Provided records:
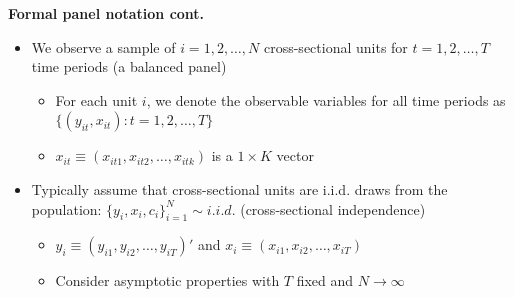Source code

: \documentclass{beamer}
\begin{document}
\begin{frame}[plain]
\begin{center}
\textbf{Formal panel notation cont.}
\end{center}

\begin{itemize}
	\item We observe a sample of $i=1,2,\dots,N$ cross-sectional units for $t=1,2,\dots,T$ time periods (a balanced panel)
		\begin{itemize}
		\item For each unit $i$, we denote the observable variables for all time periods as $\{(y_{it},x_{it}):t=1,2,\dots,T\}$
		\item $x_{it}\equiv(x_{it1},x_{it2}, \dots, x_{itk})$ is a $1\times K$ vector
		\end{itemize}
	\item Typically assume that cross-sectional units are i.i.d. draws from the population: $\{y_i, x_i, c_i\}^N_{i=1}\sim i.i.d.$ (cross-sectional independence)
		\begin{itemize}
		\item $y_i \equiv (y_{i1}, y_{i2}, \dots, y_{iT})'$ and $x_i \equiv (x_{i1},x_{i2}, \dots, x_{iT})$
		\item Consider asymptotic properties with $T$ fixed and $N\rightarrow \infty$
		\end{itemize}
\end{itemize}

\end{frame}
\end{document}
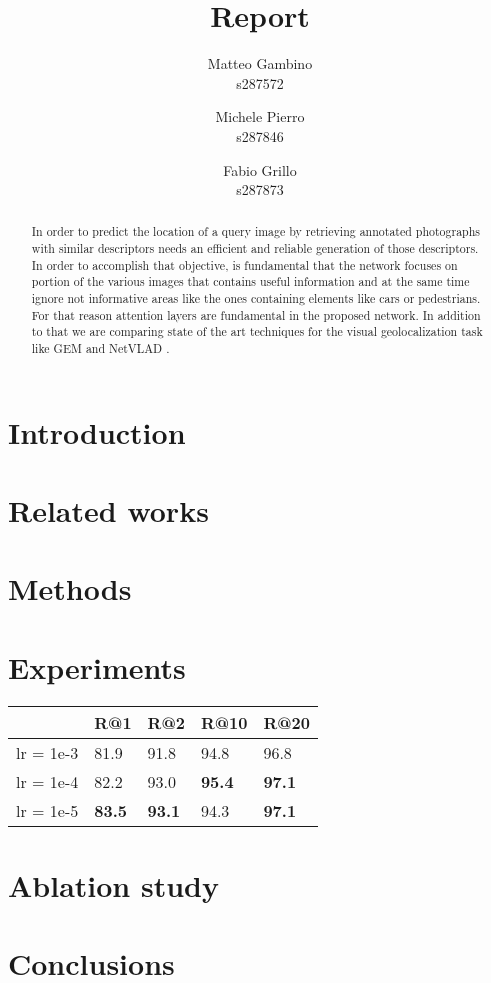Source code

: \documentclass[10pt,twocolumn,letterpaper]{article}
\begin{document}
\title{Report}

\author{Matteo Gambino\\
s287572
\and
Michele Pierro\\
s287846
\and
Fabio Grillo\\
s287873
}
\maketitle

\begin{abstract}
   In order to predict the location of a query image by retrieving annotated photographs with 
   similar descriptors needs an efficient and reliable generation of those descriptors. 
   In order to accomplish that objective, is fundamental that the network focuses on portion
   of the various images that contains useful information and at the same time ignore not 
   informative areas like the ones containing elements like cars or pedestrians. For that 
   reason attention layers are fundamental in the proposed network. In addition to that we 
   are comparing state of the art techniques for the visual geolocalization task like GEM \cite{GEM}
   and NetVLAD \cite{NETVLAD}.
\end{abstract}

\section{Introduction}

\section{Related works}
\section{Methods}
\section{Experiments}
 \begin{tabular}{|l|l|l|l|l|}
\hline
          & R@1       &  R@2    & R@10 & R@20      \\
\hline
lr = 1e-3            & 81.9    & 91.8 & 94.8 & 96.8          \\
\hline
lr = 1e-4            & 82.2    & 93.0 & \textbf{95.4} & \textbf{97.1}          \\
\hline
lr = 1e-5            & \textbf{83.5}    & \textbf{93.1} & 94.3 & \textbf{97.1}          \\
\hline
\end{tabular}
\section{Ablation study}
\section{Conclusions}

{\small


}
\end{document}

Assignment: Please give the data above again in exact form and omit every picture.

Written solution:
Source code

: \documentclass{beamer}
\begin{document}
\begin{frame}[plain]
\begin{center}
\textbf{Formal panel notation cont.}
\end{center}

\begin{itemize}
	\item We observe a sample of $i=1,2,\dots,N$ cross-sectional units for $t=1,2,\dots,T$ time periods (a balanced panel)
		\begin{itemize}
		\item For each unit $i$, we denote the observable variables for all time periods as $\{(y_{it},x_{it}):t=1,2,\dots,T\}$
		\item $x_{it}\equiv(x_{it1},x_{it2}, \dots, x_{itk})$ is a $1\times K$ vector
		\end{itemize}
	\item Typically assume that cross-sectional units are i.i.d. draws from the population: $\{y_i, x_i, c_i\}^N_{i=1}\sim i.i.d.$ (cross-sectional independence)
		\begin{itemize}
		\item $y_i \equiv (y_{i1}, y_{i2}, \dots, y_{iT})'$ and $x_i \equiv (x_{i1},x_{i2}, \dots, x_{iT})$
		\item Consider asymptotic properties with $T$ fixed and $N\rightarrow \infty$
		\end{itemize}
\end{itemize}

\end{frame}
\end{document}
Source code

: \documentclass[10pt,twocolumn,letterpaper]{article}
\begin{document}
\title{Report}

\author{Matteo Gambino\\
s287572
\and
Michele Pierro\\
s287846
\and
Fabio Grillo\\
s287873
}
\maketitle

\begin{abstract}
   In order to predict the location of a query image by retrieving annotated photographs with 
   similar descriptors needs an efficient and reliable generation of those descriptors. 
   In order to accomplish that objective, is fundamental that the network focuses on portion
   of the various images that contains useful information and at the same time ignore not 
   informative areas like the ones containing elements like cars or pedestrians. For that 
   reason attention layers are fundamental in the proposed network. In addition to that we 
   are comparing state of the art techniques for the visual geolocalization task like GEM \cite{GEM}
   and NetVLAD \cite{NETVLAD}.
\end{abstract}

\section{Introduction}

\section{Related works}
\section{Methods}
\section{Experiments}
 \begin{tabular}{|l|l|l|l|l|}
\hline
          & R@1       &  R@2    & R@10 & R@20      \\
\hline
lr = 1e-3            & 81.9    & 91.8 & 94.8 & 96.8          \\
\hline
lr = 1e-4            & 82.2    & 93.0 & \textbf{95.4} & \textbf{97.1}          \\
\hline
lr = 1e-5            & \textbf{83.5}    & \textbf{93.1} & 94.3 & \textbf{97.1}          \\
\hline
\end{tabular}
\section{Ablation study}
\section{Conclusions}

{\small


}
\end{document}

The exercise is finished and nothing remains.